Data extract:
-=-=-
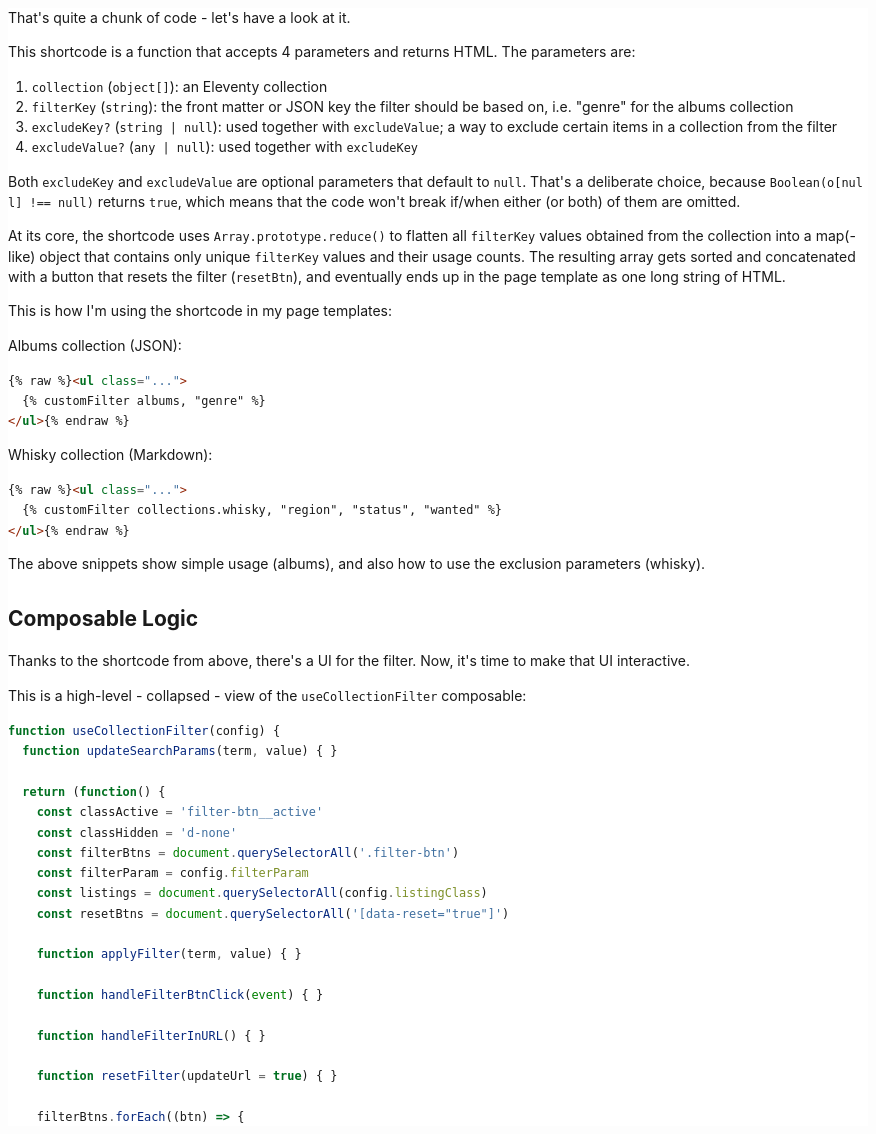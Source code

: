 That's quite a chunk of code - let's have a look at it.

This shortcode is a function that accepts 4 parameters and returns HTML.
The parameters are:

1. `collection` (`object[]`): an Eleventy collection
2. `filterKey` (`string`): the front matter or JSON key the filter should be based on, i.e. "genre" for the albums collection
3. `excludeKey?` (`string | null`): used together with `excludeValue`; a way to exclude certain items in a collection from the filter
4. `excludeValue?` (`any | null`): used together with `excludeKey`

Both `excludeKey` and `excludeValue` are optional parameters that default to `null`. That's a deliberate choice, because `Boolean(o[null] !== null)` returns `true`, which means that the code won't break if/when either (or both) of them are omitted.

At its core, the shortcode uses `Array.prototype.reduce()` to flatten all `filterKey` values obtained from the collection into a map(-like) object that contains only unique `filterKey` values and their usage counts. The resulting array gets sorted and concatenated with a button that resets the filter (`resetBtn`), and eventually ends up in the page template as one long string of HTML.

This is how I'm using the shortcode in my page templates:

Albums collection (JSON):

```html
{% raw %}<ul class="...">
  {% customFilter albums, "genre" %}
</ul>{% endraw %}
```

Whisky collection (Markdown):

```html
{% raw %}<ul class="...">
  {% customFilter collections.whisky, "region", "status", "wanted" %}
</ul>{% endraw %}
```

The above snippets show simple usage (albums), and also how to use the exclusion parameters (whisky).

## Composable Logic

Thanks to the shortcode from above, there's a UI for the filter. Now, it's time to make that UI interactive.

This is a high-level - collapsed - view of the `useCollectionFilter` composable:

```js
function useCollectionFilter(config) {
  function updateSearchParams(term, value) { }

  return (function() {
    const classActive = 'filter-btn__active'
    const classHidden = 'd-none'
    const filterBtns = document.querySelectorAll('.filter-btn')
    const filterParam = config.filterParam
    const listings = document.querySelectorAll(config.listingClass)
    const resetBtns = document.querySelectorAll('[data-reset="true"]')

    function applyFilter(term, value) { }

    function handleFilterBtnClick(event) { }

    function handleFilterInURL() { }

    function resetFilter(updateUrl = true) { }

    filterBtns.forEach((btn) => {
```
-=-=-
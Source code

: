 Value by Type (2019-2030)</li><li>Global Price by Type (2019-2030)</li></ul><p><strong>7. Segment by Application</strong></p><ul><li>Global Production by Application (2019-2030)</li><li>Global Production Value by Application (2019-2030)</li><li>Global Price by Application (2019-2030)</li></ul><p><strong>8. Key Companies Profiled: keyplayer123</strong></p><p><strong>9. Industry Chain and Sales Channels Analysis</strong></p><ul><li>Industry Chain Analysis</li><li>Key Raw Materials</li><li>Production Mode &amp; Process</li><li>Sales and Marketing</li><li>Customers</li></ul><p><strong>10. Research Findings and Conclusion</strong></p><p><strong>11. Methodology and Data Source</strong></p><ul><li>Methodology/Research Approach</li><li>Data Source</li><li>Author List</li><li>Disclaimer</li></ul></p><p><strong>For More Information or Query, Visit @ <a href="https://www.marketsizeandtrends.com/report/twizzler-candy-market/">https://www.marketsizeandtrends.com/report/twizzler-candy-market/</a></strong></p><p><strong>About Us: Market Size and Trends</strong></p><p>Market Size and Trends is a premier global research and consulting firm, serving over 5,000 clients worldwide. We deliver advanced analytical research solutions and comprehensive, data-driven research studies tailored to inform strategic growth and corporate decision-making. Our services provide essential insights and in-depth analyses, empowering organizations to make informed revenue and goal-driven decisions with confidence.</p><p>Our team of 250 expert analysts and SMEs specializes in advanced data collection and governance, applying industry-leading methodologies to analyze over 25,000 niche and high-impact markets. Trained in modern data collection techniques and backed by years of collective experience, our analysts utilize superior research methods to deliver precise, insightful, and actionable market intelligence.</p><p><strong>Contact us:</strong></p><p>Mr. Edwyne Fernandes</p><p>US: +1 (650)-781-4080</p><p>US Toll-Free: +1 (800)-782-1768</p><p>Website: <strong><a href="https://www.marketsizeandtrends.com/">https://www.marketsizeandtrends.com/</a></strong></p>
-=-=-
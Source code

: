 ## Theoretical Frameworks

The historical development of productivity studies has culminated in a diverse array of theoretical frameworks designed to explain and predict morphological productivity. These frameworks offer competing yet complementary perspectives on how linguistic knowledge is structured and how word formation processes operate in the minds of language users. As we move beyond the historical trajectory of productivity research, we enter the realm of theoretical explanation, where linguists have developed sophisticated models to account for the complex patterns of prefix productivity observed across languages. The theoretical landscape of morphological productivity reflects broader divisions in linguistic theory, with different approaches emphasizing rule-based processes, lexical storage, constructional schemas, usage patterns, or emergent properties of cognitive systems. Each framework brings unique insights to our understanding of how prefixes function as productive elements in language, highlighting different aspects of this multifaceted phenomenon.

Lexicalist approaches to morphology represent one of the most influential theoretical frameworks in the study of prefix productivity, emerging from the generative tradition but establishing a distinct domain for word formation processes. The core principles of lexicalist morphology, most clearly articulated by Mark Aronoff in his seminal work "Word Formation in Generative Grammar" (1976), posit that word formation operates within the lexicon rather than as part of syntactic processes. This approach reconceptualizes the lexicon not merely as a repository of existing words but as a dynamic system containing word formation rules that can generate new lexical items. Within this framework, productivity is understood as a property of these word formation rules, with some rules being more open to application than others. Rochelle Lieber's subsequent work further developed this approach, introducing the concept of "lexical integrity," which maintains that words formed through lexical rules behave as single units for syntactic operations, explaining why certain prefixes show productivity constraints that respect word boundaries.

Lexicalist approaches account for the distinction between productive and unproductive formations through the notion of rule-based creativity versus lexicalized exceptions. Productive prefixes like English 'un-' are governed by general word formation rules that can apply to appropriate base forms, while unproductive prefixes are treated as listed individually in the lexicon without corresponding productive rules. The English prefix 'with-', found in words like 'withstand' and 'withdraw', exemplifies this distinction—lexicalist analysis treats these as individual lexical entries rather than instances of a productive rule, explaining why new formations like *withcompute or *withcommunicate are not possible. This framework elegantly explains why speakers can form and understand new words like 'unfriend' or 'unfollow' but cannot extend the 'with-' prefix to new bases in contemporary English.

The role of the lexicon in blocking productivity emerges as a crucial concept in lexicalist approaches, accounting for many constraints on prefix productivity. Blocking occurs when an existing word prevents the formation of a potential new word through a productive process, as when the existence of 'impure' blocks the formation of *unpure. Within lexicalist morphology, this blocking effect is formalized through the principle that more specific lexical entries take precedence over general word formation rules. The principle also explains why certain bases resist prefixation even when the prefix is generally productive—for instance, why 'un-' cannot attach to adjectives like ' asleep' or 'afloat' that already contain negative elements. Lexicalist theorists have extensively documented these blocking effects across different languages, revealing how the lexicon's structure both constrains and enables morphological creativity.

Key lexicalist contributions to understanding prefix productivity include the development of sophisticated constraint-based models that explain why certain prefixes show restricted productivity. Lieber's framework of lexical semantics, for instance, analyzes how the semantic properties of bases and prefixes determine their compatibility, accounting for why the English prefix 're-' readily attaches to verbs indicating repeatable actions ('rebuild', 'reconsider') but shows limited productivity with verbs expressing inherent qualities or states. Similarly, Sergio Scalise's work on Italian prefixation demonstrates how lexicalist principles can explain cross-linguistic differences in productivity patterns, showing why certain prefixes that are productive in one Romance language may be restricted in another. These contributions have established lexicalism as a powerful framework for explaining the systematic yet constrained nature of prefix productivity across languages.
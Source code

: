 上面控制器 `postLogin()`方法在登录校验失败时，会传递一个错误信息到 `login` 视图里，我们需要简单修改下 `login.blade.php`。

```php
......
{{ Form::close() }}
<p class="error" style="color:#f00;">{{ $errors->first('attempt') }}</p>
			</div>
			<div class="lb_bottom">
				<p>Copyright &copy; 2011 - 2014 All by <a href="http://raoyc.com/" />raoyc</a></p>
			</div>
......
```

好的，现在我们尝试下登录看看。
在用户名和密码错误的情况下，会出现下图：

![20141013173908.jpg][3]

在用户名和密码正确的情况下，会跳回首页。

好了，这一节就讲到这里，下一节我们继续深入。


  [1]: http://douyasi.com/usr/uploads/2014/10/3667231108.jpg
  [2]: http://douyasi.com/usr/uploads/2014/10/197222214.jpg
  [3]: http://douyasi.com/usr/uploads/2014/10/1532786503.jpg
-=-=-
What this task involves: For each line above that includes "useCollectionFilter", make a copy.

Response:
This is a high-level - collapsed - view of the `useCollectionFilter` composable:
function useCollectionFilter(config) {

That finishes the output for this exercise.